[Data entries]

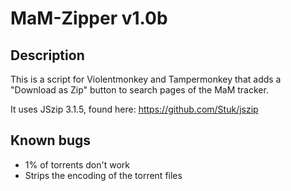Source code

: # MaM-Zipper v1.0b

## Description
This is a script for Violentmonkey and Tampermonkey that
adds a "Download as Zip" button to search pages of the MaM tracker.

It uses JSzip 3.1.5, found here:
https://github.com/Stuk/jszip

## Known bugs
* 1% of torrents don't work
* Strips the encoding of the torrent files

• _Work item_
From the first line to the last, retype the data exactly, without images.

• _Exercise output_
Source code

: # MaM-Zipper v1.0b

## Description
This is a script for Violentmonkey and Tampermonkey that
adds a "Download as Zip" button to search pages of the MaM tracker.

It uses JSzip 3.1.5, found here:
https://github.com/Stuk/jszip

## Known bugs
* 1% of torrents don't work
* Strips the encoding of the torrent files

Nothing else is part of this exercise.